**Task prompt:**
When the word "item" appears in a line of the data below, list that line.

(Available data begins)

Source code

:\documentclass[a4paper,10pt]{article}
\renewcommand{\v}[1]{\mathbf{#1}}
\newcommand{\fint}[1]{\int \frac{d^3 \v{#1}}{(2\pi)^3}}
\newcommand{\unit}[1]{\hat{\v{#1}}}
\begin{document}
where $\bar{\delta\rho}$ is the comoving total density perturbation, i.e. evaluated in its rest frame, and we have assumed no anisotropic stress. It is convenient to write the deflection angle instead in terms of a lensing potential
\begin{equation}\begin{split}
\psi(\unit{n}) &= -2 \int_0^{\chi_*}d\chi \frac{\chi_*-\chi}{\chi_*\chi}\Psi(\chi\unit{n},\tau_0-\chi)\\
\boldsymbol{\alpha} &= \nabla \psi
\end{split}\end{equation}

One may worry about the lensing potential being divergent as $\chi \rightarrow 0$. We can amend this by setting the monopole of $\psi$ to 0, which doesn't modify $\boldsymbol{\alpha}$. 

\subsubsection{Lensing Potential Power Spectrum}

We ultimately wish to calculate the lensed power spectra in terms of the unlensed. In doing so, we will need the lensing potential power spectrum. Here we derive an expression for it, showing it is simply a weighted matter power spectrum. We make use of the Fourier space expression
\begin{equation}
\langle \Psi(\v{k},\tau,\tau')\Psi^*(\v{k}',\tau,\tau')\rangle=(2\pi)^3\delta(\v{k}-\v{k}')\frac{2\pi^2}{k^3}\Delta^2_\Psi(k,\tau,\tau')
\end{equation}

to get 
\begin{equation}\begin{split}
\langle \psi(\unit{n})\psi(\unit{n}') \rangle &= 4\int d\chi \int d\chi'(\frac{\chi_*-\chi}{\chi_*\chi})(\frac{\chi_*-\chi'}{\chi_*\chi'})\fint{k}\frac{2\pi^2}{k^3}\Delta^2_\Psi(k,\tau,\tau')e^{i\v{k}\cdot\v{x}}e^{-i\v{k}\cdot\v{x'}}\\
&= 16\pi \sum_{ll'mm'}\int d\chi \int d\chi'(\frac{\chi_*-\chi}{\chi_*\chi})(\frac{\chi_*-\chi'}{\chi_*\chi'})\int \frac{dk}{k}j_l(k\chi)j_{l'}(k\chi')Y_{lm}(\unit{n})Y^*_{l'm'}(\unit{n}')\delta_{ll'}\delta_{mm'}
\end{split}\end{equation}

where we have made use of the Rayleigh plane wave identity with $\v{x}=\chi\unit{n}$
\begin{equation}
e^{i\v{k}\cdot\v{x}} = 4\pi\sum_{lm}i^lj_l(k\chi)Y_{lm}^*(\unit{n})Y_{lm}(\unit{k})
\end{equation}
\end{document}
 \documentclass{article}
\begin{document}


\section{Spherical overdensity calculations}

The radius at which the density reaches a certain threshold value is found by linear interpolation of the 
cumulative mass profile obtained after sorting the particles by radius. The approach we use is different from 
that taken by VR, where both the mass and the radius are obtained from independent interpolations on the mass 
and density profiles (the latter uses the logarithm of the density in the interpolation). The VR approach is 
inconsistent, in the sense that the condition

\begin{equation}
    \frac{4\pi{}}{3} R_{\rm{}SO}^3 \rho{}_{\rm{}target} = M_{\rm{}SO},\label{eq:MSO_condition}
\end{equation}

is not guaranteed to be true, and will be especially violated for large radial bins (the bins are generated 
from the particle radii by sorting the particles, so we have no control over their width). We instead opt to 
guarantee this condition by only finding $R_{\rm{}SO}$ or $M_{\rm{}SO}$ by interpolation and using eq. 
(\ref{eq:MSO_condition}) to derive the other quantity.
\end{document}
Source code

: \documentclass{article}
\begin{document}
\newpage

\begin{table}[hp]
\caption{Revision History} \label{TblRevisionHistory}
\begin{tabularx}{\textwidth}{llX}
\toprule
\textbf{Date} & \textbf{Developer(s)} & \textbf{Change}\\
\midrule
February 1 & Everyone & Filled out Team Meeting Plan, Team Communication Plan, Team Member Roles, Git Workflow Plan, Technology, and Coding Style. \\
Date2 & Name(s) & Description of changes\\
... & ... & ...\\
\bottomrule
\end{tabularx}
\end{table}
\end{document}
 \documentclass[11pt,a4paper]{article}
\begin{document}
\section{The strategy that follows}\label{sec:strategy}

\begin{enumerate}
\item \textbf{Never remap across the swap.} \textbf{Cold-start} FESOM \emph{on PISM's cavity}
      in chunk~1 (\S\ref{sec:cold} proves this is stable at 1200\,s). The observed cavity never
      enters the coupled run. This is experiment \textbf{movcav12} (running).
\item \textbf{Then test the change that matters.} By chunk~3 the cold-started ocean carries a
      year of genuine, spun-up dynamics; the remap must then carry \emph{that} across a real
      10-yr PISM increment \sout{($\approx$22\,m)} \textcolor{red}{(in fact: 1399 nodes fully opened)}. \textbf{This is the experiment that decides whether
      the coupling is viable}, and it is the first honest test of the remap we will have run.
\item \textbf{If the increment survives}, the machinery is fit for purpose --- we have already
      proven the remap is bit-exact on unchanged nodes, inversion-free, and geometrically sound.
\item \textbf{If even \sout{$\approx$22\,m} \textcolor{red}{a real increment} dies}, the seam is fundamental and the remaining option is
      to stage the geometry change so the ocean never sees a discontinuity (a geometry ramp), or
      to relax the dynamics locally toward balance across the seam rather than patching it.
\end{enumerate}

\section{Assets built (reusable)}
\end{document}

(Available data ends)

**Output below:**
\item \textbf{Never remap across the swap.} \textbf{Cold-start} FESOM \emph{on PISM's cavity}
\item \textbf{Then test the change that matters.} By chunk~3 the cold-started ocean carries a
\item \textbf{If the increment survives}, the machinery is fit for purpose --- we have already
\item \textbf{If even \sout{$\approx$22\,m} \textcolor{red}{a real increment} dies}, the seam is fundamental and the remaining option is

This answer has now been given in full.